Modified immune cells produce donor-specific tolerance

Traditionally, transplant recipients have had to take immunosuppressive medication for life to prevent organ rejection. However, there are considerable side effects involved. Using modified immune cells (MICs), TolerogenixX GmbH from Heidelberg has now managed to generate donor-specific tolerance in recipients of living kidney transplants without suppressing the overall immune system. In the long term, this innovative cell therapy could conceivably be used for treating autoimmune diseases.
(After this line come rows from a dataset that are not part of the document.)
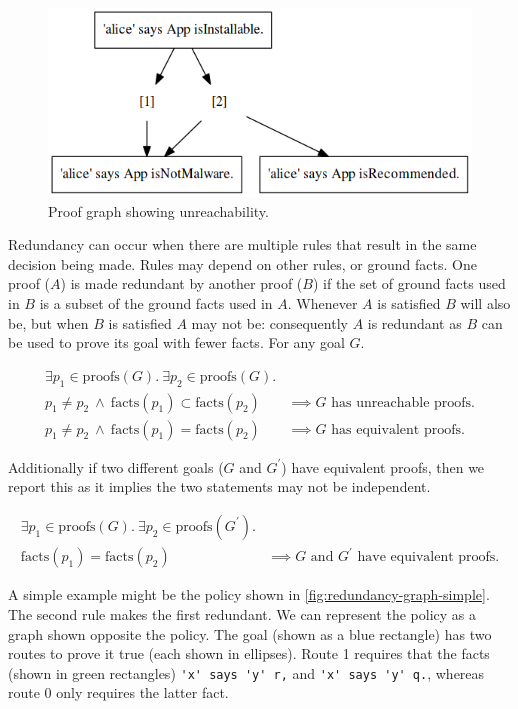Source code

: \documentclass[thesis.tex]{subfiles}
\begin{document}
\begin{figure}
  \centering
  \includegraphics[width=0.5\linewidth]{./figures/unreachability.png}
  \caption{Proof graph showing unreachability.}
  \label{fig:unreachability}
\end{figure}

Redundancy can occur when there are multiple rules that result in the
same decision being made.  Rules may depend on other rules, or ground
facts.  One proof ($A$) is made redundant by another proof ($B$) if
the set of ground facts used in $B$ is a subset of the ground facts
used in $A$. Whenever $A$ is satisfied $B$ will also be, but when $B$
is satisfied $A$ may not be: consequently $A$ is redundant as $B$ can
be used to prove its goal with fewer facts.  For any goal
$G$.

\begin{align*}
  \exists p_1 \in \text{proofs}(G).~\exists p_2 \in \text{proofs}(G).        & \\
  p_1 \not= p_2~\wedge~\text{facts}(p_1) \subset \text{facts}(p_2)           & \implies G\text{ has unreachable proofs.} \\
  p_1 \not= p_2~\wedge~\text{facts}(p_1) = \text{facts}(p_2)                 & \implies G\text{ has equivalent proofs.}
\end{align*}

Additionally if two different goals ($G$ and $G^\prime$) have
equivalent proofs, then we report this as it implies the two
statements may not be independent.

\begin{align*}
  \exists p_1 \in \text{proofs}(G).~\exists p_2 \in \text{proofs}(G^\prime). & \\
  \text{facts}(p_1) = \text{facts}(p_2)                                      & \implies \text{$G$ and $G^\prime$ have equivalent proofs.}
\end{align*}

A simple example might be the policy shown in \autoref{fig:redundancy-graph-simple}.
The second rule makes the first redundant.  We can represent the policy
as a graph shown opposite the policy.  The goal (shown as a blue rectangle) has two routes
to prove it true (each shown in ellipses).  Route 1 requires that the facts
(shown in green rectangles) \lstinline!'x' says 'y' r,! and
\lstinline!'x' says 'y' q.!, whereas route 0 only requires the
latter fact.
\end{document}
When a vital organ fails, organ replacement procedures such as dialysis, extracorporeal membrane oxygenation (ECMO) or various heart support systems are employed. These are technically complex procedures that are very demanding for the individuals that undergo them. They also carry the inherent risk of serious infections. These devices cannot fully replicate the complex functions of a natural organ. Therefore, in the long term, transplantation remains the most viable option for ensuring a better chance of survival.

Living kidney donation

Group photo of the founding team. Two younger men in light blue shirts and short hair and a woman with long dark hair in a white turtleneck jumper can be seen.
Under the leadership of Prof. Dr. Christian Morath (CSO), Prof. Dr. Matthias Schaier (CEO) and Prof. Dr. Anita Schmitt (CTO) (from the left), TolerongenixX GmbH develops individual cell therapeutics that can lead to specific and lasting immune tolerance to donor organs. © TolerogenixX GmbH

In 2021, a total of 2,979 organs obtained from deceased persons were transplanted in Germany1), with kidneys accounting for half of these. However, by the end of the year over 7,000 patients were still waiting for a new kidney; the current waiting time for a kidney via Eurotransplant exceeds eight years. In light of these challenges, living kidney donation from relatives or close friends is considered in certain cases. Healthy individuals possess two kidneys and can lead an almost normal life even after donating one kidney. "The percentage of living kidney donations varies between institutions, ranging from 30 to 50 percent," explains Prof. Dr. Matthias Schaier, senior physician at the Heidelberg Kidney Centre (NZH). "Patients undergoing dialysis to filter out waste products experience accelerated ageing due to the accumulation of toxic substances in their blood. In contrast, transplant recipients, despite the need to take multiple medications with severe side effects, demonstrate lower mortality rates than patients on dialysis. These mortality advantages become apparent as soon as six months after transplantation."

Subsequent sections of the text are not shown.